• _Exercise aim_: Count the lines in the data below that have "https" in them, and reply with only that number.

• _Given records_:
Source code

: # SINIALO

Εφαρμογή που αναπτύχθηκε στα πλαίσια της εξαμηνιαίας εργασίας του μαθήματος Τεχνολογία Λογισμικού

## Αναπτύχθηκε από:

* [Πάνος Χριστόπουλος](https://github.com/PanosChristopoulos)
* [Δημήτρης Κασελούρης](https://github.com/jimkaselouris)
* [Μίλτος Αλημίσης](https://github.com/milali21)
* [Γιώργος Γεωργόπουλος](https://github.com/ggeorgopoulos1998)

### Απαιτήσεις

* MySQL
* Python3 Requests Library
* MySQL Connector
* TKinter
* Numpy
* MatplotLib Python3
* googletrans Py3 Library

• _Answer_: 4